EXERCISE DESCRIPTION: Quote the lines below exactly, from the one that holds "I am not affiliated" through the final line of the records, and only those.

Segment Start: SUPPLIED MATERIAL

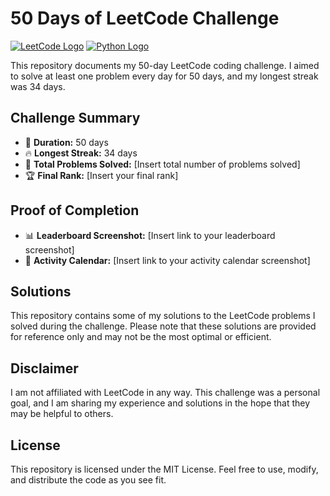 # 50 Days of LeetCode Challenge

[![LeetCode Logo](leetcode-logo.png)](https://leetcode.com/) [![Python Logo](python-logo.png)](https://www.python.org/)

This repository documents my 50-day LeetCode coding challenge. I aimed to solve at least one problem every day for 50 days, and my longest streak was 34 days.

## Challenge Summary

* 📅 **Duration:** 50 days
* 🔥 **Longest Streak:** 34 days
* 🧮 **Total Problems Solved:** [Insert total number of problems solved]
* 🏆 **Final Rank:** [Insert your final rank]

## Proof of Completion

* 📊 **Leaderboard Screenshot:** [Insert link to your leaderboard screenshot]
* 📆 **Activity Calendar:** [Insert link to your activity calendar screenshot]

## Solutions

This repository contains some of my solutions to the LeetCode problems I solved during the challenge. Please note that these solutions are provided for reference only and may not be the most optimal or efficient.

## Disclaimer

I am not affiliated with LeetCode in any way. This challenge was a personal goal, and I am sharing my experience and solutions in the hope that they may be helpful to others.

## License

This repository is licensed under the MIT License. Feel free to use, modify, and distribute the code as you see fit.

Segment End: SUPPLIED MATERIAL

TASK SOLUTION:
I am not affiliated with LeetCode in any way. This challenge was a personal goal, and I am sharing my experience and solutions in the hope that they may be helpful to others.

## License

This repository is licensed under the MIT License. Feel free to use, modify, and distribute the code as you see fit.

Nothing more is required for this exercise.